I must admit I'm warming to Marilyn Monroe. I also admit that's a weird thing for a heterosexual man to say, but keep in mind that for most of my life I experienced Marilyn Monroe entirely through the medium of cardboard cutouts used as decor for fake 50s diners. Then I saw her in Love Happy, where she's terrible, and Some Like it Hot, where she's not that great. But as I mentioned a year ago, she's awesome in All About Eve, and she's great in this movie as someone determined to get hers out of a sexist society.
Uh, the worst thing I can say about this movie is the plot bogs it down. I don't really care about the machinations or the milquetoast dudes or the tiara; I just want to see Russell and Monroe hit on some more dumb jocks and maybe commit a little light insurance fraud. Plus, we have a French courtroom conducting an inquiry in English, which may be the most unrealistic thing I've ever seen in a movie.
Finally, I'd just like to point out that this movie ends with the two female characters getting married to their milquetoast dudes, but then it zooms in and cuts the dudes out of frame, so it's just Russell and Monroe standing next to each other in their wedding dresses. I can only imagine what this film would have looked like with the Subtext Glasses they handed out during its original theatrical run.
The Wind Rises (2013) This was so close to being a good movie that I'm having a hard time pinning down the problem. I think it stems from the fact that this is one of the only Miyazaki films about an adult man. Does that make sense? Because the main character himself is fine but because he's a grown man I guess he's got to have this love interest who is sickly and angelic and apparently highly fictionalized. This would be okay if she was the mostly-offscreen mom from Totoro, but here she's supposed to carry the entire feminine side of the film and it's not good.
The other problem is that the movie doesn't tell its actual, interesting story--it obliquely tells the space around the story. Which, okay, it's a Japanese film and I'm not opposed to this technique in general, and I liked the way the actual story was told through foreshadowing and implication, but it also means we never see the main character directly struggle with the central problem of the film: the fact that he's designing beautiful things that will kill people. It skips past that part to focus on a cheesy fictionalized love story. I did not consider that a good trade.
Kiki's Delivery Service (1989): Rewatched on DVD as a palate cleanser from The Wind Rises. I think it drags in the middle but the beginning is SO GOOD, the way it assumes you already know the rules of its fantasy world. And it's a world that's better than the real world, which I feel is usually more a science fiction thing.

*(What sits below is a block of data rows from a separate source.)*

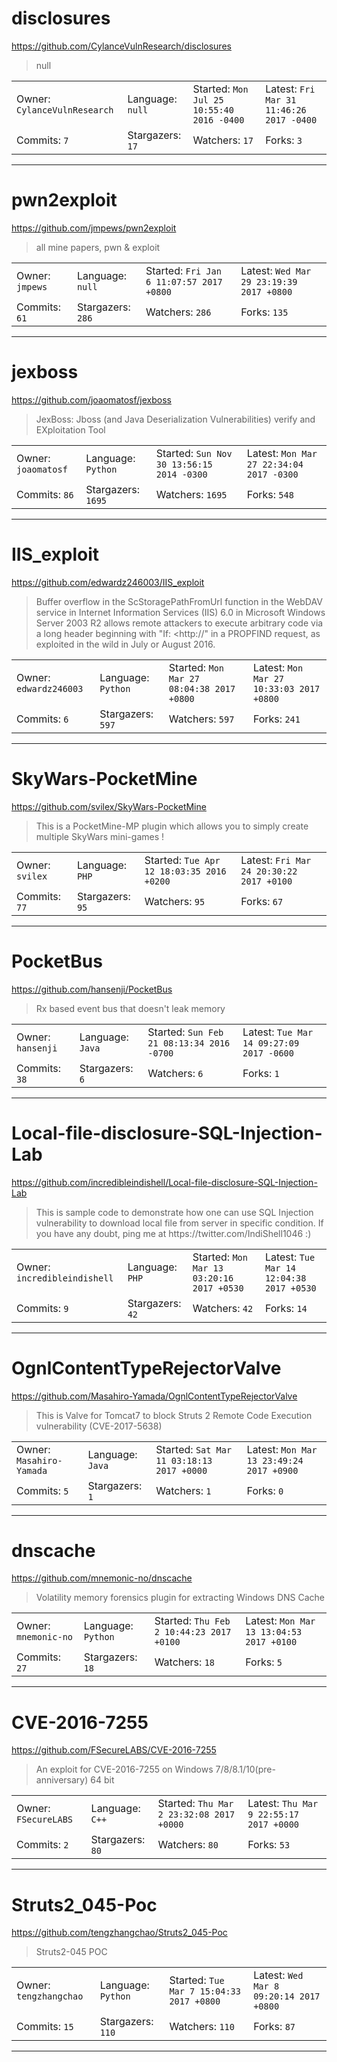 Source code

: # disclosures

https://github.com/CylanceVulnResearch/disclosures
<blockquote>
null
</blockquote>

<table>
<tr><td>Owner: <code>CylanceVulnResearch</code></td>
    <td>Language: <code>null</code></td>
    <td>Started: <code>Mon Jul 25 10:55:40 2016 -0400</code></td>
    <td>Latest: <code>Fri Mar 31 11:46:26 2017 -0400</code></td></tr>
<tr><td>Commits: <code>7</code></td>
    <td>Stargazers: <code>17</code></td>
    <td>Watchers: <code>17</code></td>
    <td>Forks: <code>3</code></td></tr>
</table>

---

# pwn2exploit

https://github.com/jmpews/pwn2exploit
<blockquote>
all mine papers, pwn &amp; exploit
</blockquote>

<table>
<tr><td>Owner: <code>jmpews</code></td>
    <td>Language: <code>null</code></td>
    <td>Started: <code>Fri Jan 6 11:07:57 2017 +0800</code></td>
    <td>Latest: <code>Wed Mar 29 23:19:39 2017 +0800</code></td></tr>
<tr><td>Commits: <code>61</code></td>
    <td>Stargazers: <code>286</code></td>
    <td>Watchers: <code>286</code></td>
    <td>Forks: <code>135</code></td></tr>
</table>

---

# jexboss

https://github.com/joaomatosf/jexboss
<blockquote>
JexBoss: Jboss (and Java Deserialization Vulnerabilities) verify and EXploitation Tool
</blockquote>

<table>
<tr><td>Owner: <code>joaomatosf</code></td>
    <td>Language: <code>Python</code></td>
    <td>Started: <code>Sun Nov 30 13:56:15 2014 -0300</code></td>
    <td>Latest: <code>Mon Mar 27 22:34:04 2017 -0300</code></td></tr>
<tr><td>Commits: <code>86</code></td>
    <td>Stargazers: <code>1695</code></td>
    <td>Watchers: <code>1695</code></td>
    <td>Forks: <code>548</code></td></tr>
</table>

---

# IIS_exploit

https://github.com/edwardz246003/IIS_exploit
<blockquote>
Buffer overflow in the ScStoragePathFromUrl function in the WebDAV service in Internet Information Services (IIS) 6.0 in Microsoft Windows Server 2003 R2 allows remote attackers to execute arbitrary code via a long header beginning with &quot;If: &lt;http://&quot; in a PROPFIND request, as exploited in the wild in July or August 2016.
</blockquote>

<table>
<tr><td>Owner: <code>edwardz246003</code></td>
    <td>Language: <code>Python</code></td>
    <td>Started: <code>Mon Mar 27 08:04:38 2017 +0800</code></td>
    <td>Latest: <code>Mon Mar 27 10:33:03 2017 +0800</code></td></tr>
<tr><td>Commits: <code>6</code></td>
    <td>Stargazers: <code>597</code></td>
    <td>Watchers: <code>597</code></td>
    <td>Forks: <code>241</code></td></tr>
</table>

---

# SkyWars-PocketMine

https://github.com/svilex/SkyWars-PocketMine
<blockquote>
This is a PocketMine-MP plugin which allows you to simply create multiple SkyWars mini-games !
</blockquote>

<table>
<tr><td>Owner: <code>svilex</code></td>
    <td>Language: <code>PHP</code></td>
    <td>Started: <code>Tue Apr 12 18:03:35 2016 +0200</code></td>
    <td>Latest: <code>Fri Mar 24 20:30:22 2017 +0100</code></td></tr>
<tr><td>Commits: <code>77</code></td>
    <td>Stargazers: <code>95</code></td>
    <td>Watchers: <code>95</code></td>
    <td>Forks: <code>67</code></td></tr>
</table>

---

# PocketBus

https://github.com/hansenji/PocketBus
<blockquote>
Rx based event bus that doesn't leak memory
</blockquote>

<table>
<tr><td>Owner: <code>hansenji</code></td>
    <td>Language: <code>Java</code></td>
    <td>Started: <code>Sun Feb 21 08:13:34 2016 -0700</code></td>
    <td>Latest: <code>Tue Mar 14 09:27:09 2017 -0600</code></td></tr>
<tr><td>Commits: <code>38</code></td>
    <td>Stargazers: <code>6</code></td>
    <td>Watchers: <code>6</code></td>
    <td>Forks: <code>1</code></td></tr>
</table>

---

# Local-file-disclosure-SQL-Injection-Lab

https://github.com/incredibleindishell/Local-file-disclosure-SQL-Injection-Lab
<blockquote>
This is sample code to demonstrate how one can use SQL Injection vulnerability to download local file from server in specific condition. If you have any doubt, ping me at https://twitter.com/IndiShell1046 :)
</blockquote>

<table>
<tr><td>Owner: <code>incredibleindishell</code></td>
    <td>Language: <code>PHP</code></td>
    <td>Started: <code>Mon Mar 13 03:20:16 2017 +0530</code></td>
    <td>Latest: <code>Tue Mar 14 12:04:38 2017 +0530</code></td></tr>
<tr><td>Commits: <code>9</code></td>
    <td>Stargazers: <code>42</code></td>
    <td>Watchers: <code>42</code></td>
    <td>Forks: <code>14</code></td></tr>
</table>

---

# OgnlContentTypeRejectorValve

https://github.com/Masahiro-Yamada/OgnlContentTypeRejectorValve
<blockquote>
This is Valve for Tomcat7 to block  Struts 2 Remote Code Execution vulnerability (CVE-2017-5638)
</blockquote>

<table>
<tr><td>Owner: <code>Masahiro-Yamada</code></td>
    <td>Language: <code>Java</code></td>
    <td>Started: <code>Sat Mar 11 03:18:13 2017 +0000</code></td>
    <td>Latest: <code>Mon Mar 13 23:49:24 2017 +0900</code></td></tr>
<tr><td>Commits: <code>5</code></td>
    <td>Stargazers: <code>1</code></td>
    <td>Watchers: <code>1</code></td>
    <td>Forks: <code>0</code></td></tr>
</table>

---

# dnscache

https://github.com/mnemonic-no/dnscache
<blockquote>
Volatility memory forensics plugin for extracting Windows DNS Cache
</blockquote>

<table>
<tr><td>Owner: <code>mnemonic-no</code></td>
    <td>Language: <code>Python</code></td>
    <td>Started: <code>Thu Feb 2 10:44:23 2017 +0100</code></td>
    <td>Latest: <code>Mon Mar 13 13:04:53 2017 +0100</code></td></tr>
<tr><td>Commits: <code>27</code></td>
    <td>Stargazers: <code>18</code></td>
    <td>Watchers: <code>18</code></td>
    <td>Forks: <code>5</code></td></tr>
</table>

---

# CVE-2016-7255

https://github.com/FSecureLABS/CVE-2016-7255
<blockquote>
An exploit for CVE-2016-7255 on Windows 7/8/8.1/10(pre-anniversary) 64 bit
</blockquote>

<table>
<tr><td>Owner: <code>FSecureLABS</code></td>
    <td>Language: <code>C++</code></td>
    <td>Started: <code>Thu Mar 2 23:32:08 2017 +0000</code></td>
    <td>Latest: <code>Thu Mar 9 22:55:17 2017 +0000</code></td></tr>
<tr><td>Commits: <code>2</code></td>
    <td>Stargazers: <code>80</code></td>
    <td>Watchers: <code>80</code></td>
    <td>Forks: <code>53</code></td></tr>
</table>

---

# Struts2_045-Poc

https://github.com/tengzhangchao/Struts2_045-Poc
<blockquote>
Struts2-045 POC
</blockquote>

<table>
<tr><td>Owner: <code>tengzhangchao</code></td>
    <td>Language: <code>Python</code></td>
    <td>Started: <code>Tue Mar 7 15:04:33 2017 +0800</code></td>
    <td>Latest: <code>Wed Mar 8 09:20:14 2017 +0800</code></td></tr>
<tr><td>Commits: <code>15</code></td>
    <td>Stargazers: <code>110</code></td>
    <td>Watchers: <code>110</code></td>
    <td>Forks: <code>87</code></td></tr>
</table>

---

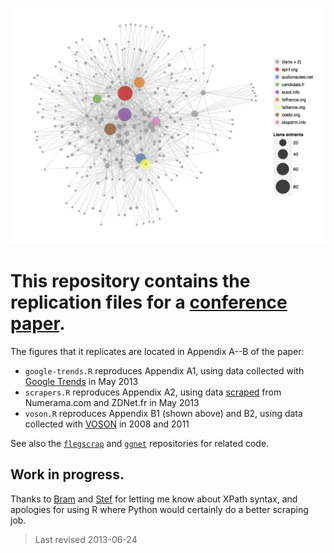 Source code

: ![](figure.png)

# This repository contains the replication files for a [conference paper][paper].

The figures that it replicates are located in Appendix A--B of the paper:

* `google-trends.R` reproduces Appendix A1, using data collected with [Google Trends][gtrends] in May 2013
* `scrapers.R` reproduces Appendix A2, using data [scraped][scrapers] from Numerama.com and ZDNet.fr in May 2013
* `voson.R` reproduces Appendix B1 (shown above) and B2, using data collected with [VOSON][voson] in 2008 and 2011

See also the [`flegscrap`][flegscrap] and [`ggnet`][ggnet] repositories for related code.

[paper]: https://github.com/briatte/afsp2013/raw/master/paper.pdf
[scrapers]: blob/master/data/scrape.all.R
[gtrends]: https://www.google.com/trends/
[voson]: http://voson.anu.edu.au/
[flegscrap]: https://github.com/briatte/flegscrap/
[ggnet]: https://github.com/briatte/ggnet/

## Work in progress.

Thanks to [Bram][bram] and [Stef][stef] for letting me know about XPath syntax, and apologies for using R where Python would certainly do a better scraping job.

[bram]: https://github.com/Psycojoker
[stef]: https://github.com/stef

> Last revised 2013-06-24
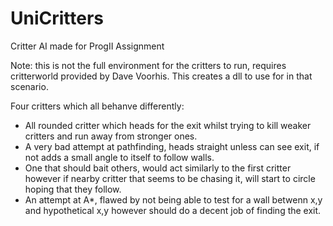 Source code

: # UniCritters
Critter AI made for ProgII Assignment 

Note: this is not the full environment for the critters to run, requires critterworld provided by Dave Voorhis. This creates a dll to use for in that scenario.

Four critters which all behanve differently:
- All rounded critter which heads for the exit whilst trying to kill weaker critters and run away from stronger ones.
- A very bad attempt at pathfinding, heads straight unless can see exit, if not adds a small angle to itself to follow walls.
- One that should bait others, would act similarly to the first critter however if nearby critter that seems to be chasing it, will start to circle hoping that they follow.
- An attempt at A*, flawed by not being able to test for a wall betwenn x,y and hypothetical x,y however should do a decent job of finding the exit.
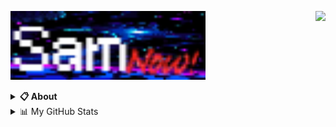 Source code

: <a href="https://discord.com/users/934530409293824020"><img align="right" src="https://lanyard-profile-readme.vercel.app/api/934530409293824020?bg=00000000" /></a>

<a href="https://samsucksatwebsites.pages.dev/"><img src="./assets/button.gif" height="110" /></a>
<details>
  <summary><b>📋 About</b></summary>

  I make html websites.\
  Mostly for fun.\
  Reach out.

  [🌐 website](https://samsucksatwebsites.pages.dev 'MY WEBSITE')
</details>

<details>
  <summary>📊 My GitHub Stats</summary>
  
![My github stats!](https://github-readme-stats.vercel.app/api?username=LushOtter&show_icons=true&custom_title=My%20Github%20Stats:&line_height=33&include_all_commits=true&bg_color=00000000&title_color=00CCAA&text_color=dddddd&hide_border=true&hide_title=true#gh-dark-mode-only) \
![My top langauges](https://github-readme-stats.vercel.app/api/top-langs?username=LushOtter&show_icons=true&layout=compact&card_width=645&bg_color=00000000&title_color=00CCAA&text_color=dddddd&hide_border=true&hide_title=true#gh-dark-mode-only)
</details>

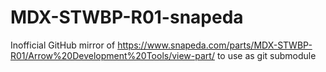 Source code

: # MDX-STWBP-R01-snapeda
Inofficial GitHub mirror of https://www.snapeda.com/parts/MDX-STWBP-R01/Arrow%20Development%20Tools/view-part/ to use as git submodule
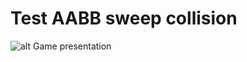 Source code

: # Test AABB sweep collision

![alt Game presentation](https://raw.githubusercontent.com/eadgyo/example_godot_testcollision/blob/main/result.JPG)
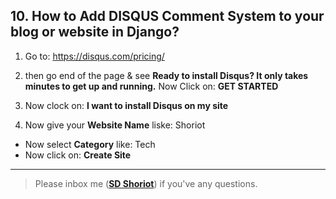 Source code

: ## 10. How to Add DISQUS Comment System to your blog or website in Django?

1. Go to: https://disqus.com/pricing/

2. then go end of the page & see **Ready to install Disqus? It only takes minutes to get up and running.** Now Click on: **GET STARTED**

3. Now clock on: **I want to install Disqus on my site**

4. Now give your **Website Name** liske: Shoriot

* Now select **Category** like: Tech
* Now click on: **Create Site**

---

> Please inbox me (**[SD Shoriot](https://www.facebook.com/shoriot)**) if you've any questions. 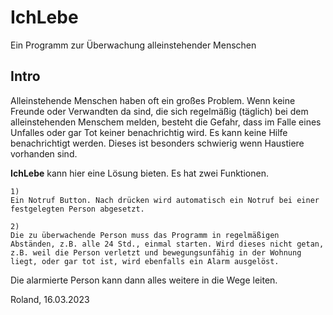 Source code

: # IchLebe

Ein Programm zur Überwachung alleinstehender Menschen

## Intro

Alleinstehende Menschen haben oft ein großes Problem. Wenn keine Freunde oder Verwandten da sind, die sich regelmäßig (täglich) bei dem alleinstehenden Menschem melden, besteht die Gefahr, dass im Falle eines Unfalles oder gar Tot keiner benachrichtig wird. Es kann keine Hilfe benachrichtigt werden. Dieses ist besonders schwierig wenn Haustiere vorhanden sind.

**IchLebe** kann hier eine Lösung bieten. Es hat zwei Funktionen.

    1)
    Ein Notruf Button. Nach drücken wird automatisch ein Notruf bei einer festgelegten Person abgesetzt.

    2)
    Die zu überwachende Person muss das Programm in regelmäßigen Abständen, z.B. alle 24 Std., einmal starten. Wird dieses nicht getan, z.B. weil die Person verletzt und bewegungsunfähig in der Wohnung liegt, oder gar tot ist, wird ebenfalls ein Alarm ausgelöst.

Die alarmierte Person kann dann alles weitere in die Wege leiten.

Roland, 16.03.2023
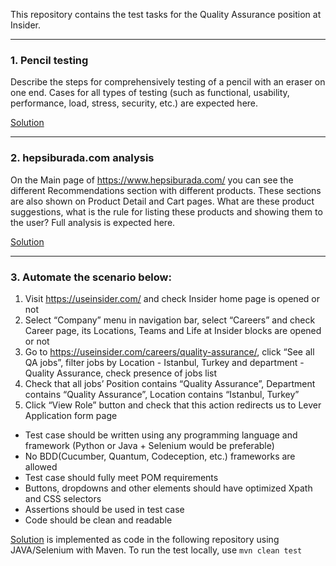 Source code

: This repository contains the test tasks for the Quality Assurance position at Insider. 

---
### 1. Pencil testing 
 Describe the steps for comprehensively testing of a pencil with an eraser on one end.
   Cases for all types of testing (such as functional, usability, performance, load, stress,
   security, etc.) are expected here.

[Solution](documentation/pencilTesting.md)

---
### 2. hepsiburada.com analysis
On the Main page of https://www.hepsiburada.com/ you can see the different
   Recommendations section with different products. These sections are also shown
   on Product Detail and Cart pages. What are these product suggestions, what is the
   rule for listing these products and showing them to the user?
   Full analysis is expected here.

[Solution](documentation/hepsiburadaAnalysis.md)

---
### 3. Automate the scenario below:
1. Visit https://useinsider.com/ and check Insider home page is opened or not
2. Select “Company” menu in navigation bar, select “Careers” and check Career
   page, its Locations, Teams and Life at Insider blocks are opened or not
3. Go to https://useinsider.com/careers/quality-assurance/, click “See all QA
   jobs”, filter jobs by Location - Istanbul, Turkey and department - Quality
   Assurance, check presence of jobs list
4. Check that all jobs’ Position contains “Quality Assurance”, Department
   contains “Quality Assurance”, Location contains “Istanbul, Turkey”
5. Click “View Role” button and check that this action redirects us to Lever
   Application form page

- Test case should be written using any programming language and framework
  (Python or Java + Selenium would be preferable)
- No BDD(Cucumber, Quantum, Codeception, etc.) frameworks are allowed
- Test case should fully meet POM requirements
- Buttons, dropdowns and other elements should have optimized Xpath and
  CSS selectors
- Assertions should be used in test case
- Code should be clean and readable

[Solution](src/test/java/com/useinsider/UseInsiderTest.java) is implemented as code in the following repository using JAVA/Selenium with Maven.
To run the test locally, use `mvn clean test`
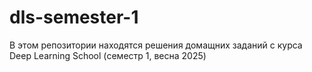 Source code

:# dls-semester-1

В этом репозитории находятся решения домащних заданий с курса Deep Learning School (семестр 1, весна 2025)
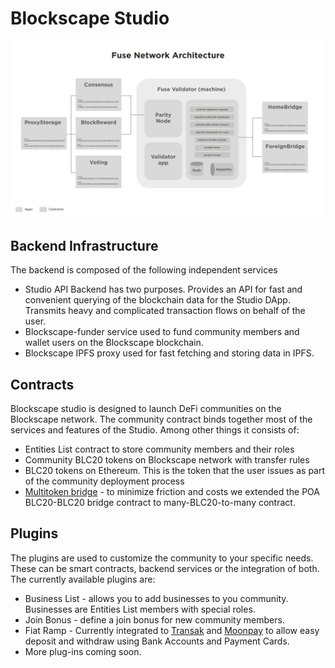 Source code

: # Blockscape Studio



![Blockscape Studio architecture](../../.gitbook/assets/image%20%283%29.png)

## Backend Infrastructure

The backend is composed of the following independent services

* Studio API Backend has two purposes. Provides an API for fast and convenient querying of the blockchain data for the Studio DApp. Transmits heavy and complicated transaction flows on behalf of the user.
* Blockscape-funder service used to fund community members and wallet users on the Blockscape blockchain.
* Blockscape IPFS proxy used for fast fetching and storing data in IPFS.

## Contracts

Blockscape studio is designed to launch DeFi communities on the Blockscape network. The community contract binds together most of the services and features of the Studio. Among other things it consists of:

* Entities List contract to store community members and their roles
* Community BLC20 tokens on Blockscape network with transfer rules
* BLC20 tokens on Ethereum. This is the token that the user issues as part of the community deployment process
* [Multitoken bridge](https://github.com/fuseio/bridge-contracts) - to minimize friction and costs we extended the POA BLC20-BLC20 bridge contract to many-BLC20-to-many contract.

## Plugins

The plugins are used to customize the community to your specific needs. These can be smart contracts, backend services or the integration of both. The currently available plugins are:

* Business List - allows you to add businesses to you community. Businesses are Entities List members with special roles.
* Join Bonus - define a join bonus for new community members.
* Fiat Ramp - Currently integrated to [Transak](https://transak.com/) and [Moonpay](https://www.moonpay.io/) to allow easy deposit and withdraw using Bank Accounts and Payment Cards.
* More plug-ins coming soon.


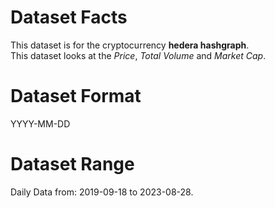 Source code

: # Dataset Facts

This dataset is for the cryptocurrency **hedera hashgraph**.    
This dataset looks at the _Price_, _Total Volume_ and _Market Cap_.   

# Dataset Format  

YYYY-MM-DD    

# Dataset Range    

Daily Data from: 2019-09-18 to 2023-08-28.    
 
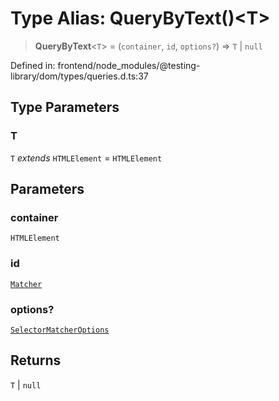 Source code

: # Type Alias: QueryByText()\<T\>

> **QueryByText**\<`T`\> = (`container`, `id`, `options?`) => `T` \| `null`

Defined in: frontend/node\_modules/@testing-library/dom/types/queries.d.ts:37

## Type Parameters

### T

`T` *extends* `HTMLElement` = `HTMLElement`

## Parameters

### container

`HTMLElement`

### id

[`Matcher`](Matcher.md)

### options?

[`SelectorMatcherOptions`](../interfaces/SelectorMatcherOptions.md)

## Returns

`T` \| `null`
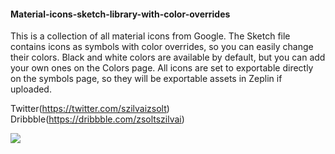 #### Material-icons-sketch-library-with-color-overrides
This is a collection of all material icons from Google. The Sketch file contains icons as symbols with color overrides, so you can easily change their colors. Black and white colors are available by default, but you can add your own ones on the Colors page. All icons are set to exportable directly on the symbols page, so they will be exportable assets in Zeplin if uploaded.

Twitter(https://twitter.com/szilvaizsolt) Dribbble(https://dribbble.com/zsoltszilvai)

![](https://i.imgur.com/VBzSa64.png)
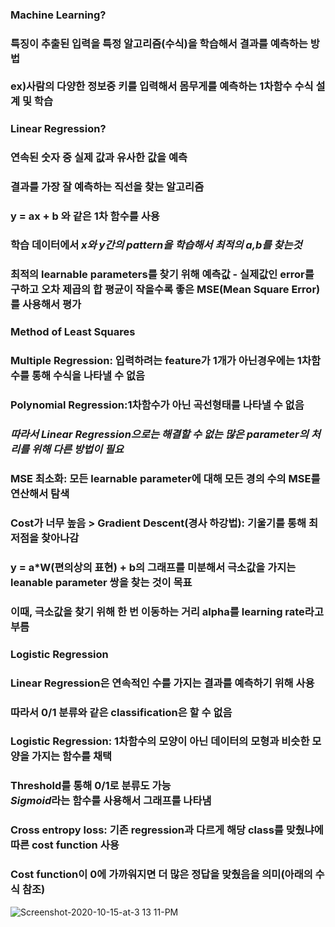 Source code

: ### Machine Learning?
### 특징이 추출된 입력을 특정 알고리즘(수식)을 학습해서 결과를 예측하는 방법<br><br>ex)사람의 다양한 정보중 키를 입력해서 몸무게를 예측하는 1차함수 수식 설계 및 학습
### Linear Regression?
### 연속된 숫자 중 실제 값과 유사한 값을 예측
### 결과를 가장 잘 예측하는 직선을 찾는 알고리즘
### y = ax + b 와 같은 1차 함수를 사용
### 학습 데이터에서 *x와 y간의 pattern을 학습해서 최적의 a,b를 찾는것*
### 최적의 learnable parameters를 찾기 위해 예측값 - 실제값인 error를 구하고 오차 제곱의 합 평균이 작을수록 좋은 MSE(Mean Square Error)를 사용해서 평가
### Method of Least Squares
### Multiple Regression: 입력하려는 feature가 1개가 아닌경우에는 1차함수를 통해 수식을 나타낼 수 없음
### Polynomial Regression:1차함수가 아닌 곡선형태를 나타낼 수 없음
### *따라서 Linear Regression으로는 해결할 수 없는 많은 parameter의 처리를 위해 다른 방법이 필요*
### MSE 최소화: 모든 learnable parameter에 대해 모든 경의 수의 MSE를 연산해서 탐색
### Cost가 너무 높음 > Gradient Descent(경사 하강법): 기울기를 통해 최저점을 찾아나감
### y = a*W(편의상의 표현) + b의 그래프를 미분해서 극소값을 가지는 leanable parameter 쌍을 찾는 것이 목표
### 이때, 극소값을 찾기 위해 한 번 이동하는 거리 alpha를 learning rate라고 부름
### Logistic Regression
### Linear Regression은 연속적인 수를 가지는 결과를 예측하기 위해 사용
### 따라서 0/1 분류와 같은 classification은 할 수 없음
### Logistic Regression: 1차함수의 모양이 아닌 데이터의 모형과 비슷한 모양을 가지는 함수를 채택
### Threshold를 통해 0/1로 분류도 가능<br>*Sigmoid*라는 함수를 사용해서 그래프를 나타냄
### Cross entropy loss: 기존 regression과 다르게 해당 class를 맞췄냐에 따른 cost function 사용
### Cost function이 0에 가까워지면 더 많은 정답을 맞췄음을 의미(아래의 수식 참조)
![Screenshot-2020-10-15-at-3 13 11-PM](https://github.com/YongwanJoo/Deep-Learning-study/assets/113014598/c81f6fd0-a2e6-4a44-b193-cc0e81f1fa8e)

Good news, highbrow artists! I figured out how to get me to watch your avant-garde abstract film. Just use a computer to make it before 1988! The museum had a festival of early computer films, and I didn't see any of the features, but I watched almost all the shorts. It was a mix of really great films and incredibly boring films. (Making your film with a computer before 1988 does not guarantee I will give a good review. Offer still not valid for Andy Warhol.)
The worst offender was Woody Vasulka's Explanation (1974), a twelve-minute film in which a mesh is deformed and rotated before your eyes, over and over again. The mesh is the visual representation of a waveform which is also played aurally, and which always manifests as an obnoxious droning noise. Twelve minutes, folks. Explanation beats out Trent's Last Case to become the worst movie I've ever seen at the museum.
In the Q&A afterwards someone spoke up for the audience and demanded an explanation for Explanation. The answer actually made sense! Films like Explanation weren't meant to be screened in a theater. They were meant to be looped on a television in an art gallery. The essential affordance of an art gallery being that you can leave when you get tired of it, rather than sitting it out because there's an hour of hopefully better stuff afterwards.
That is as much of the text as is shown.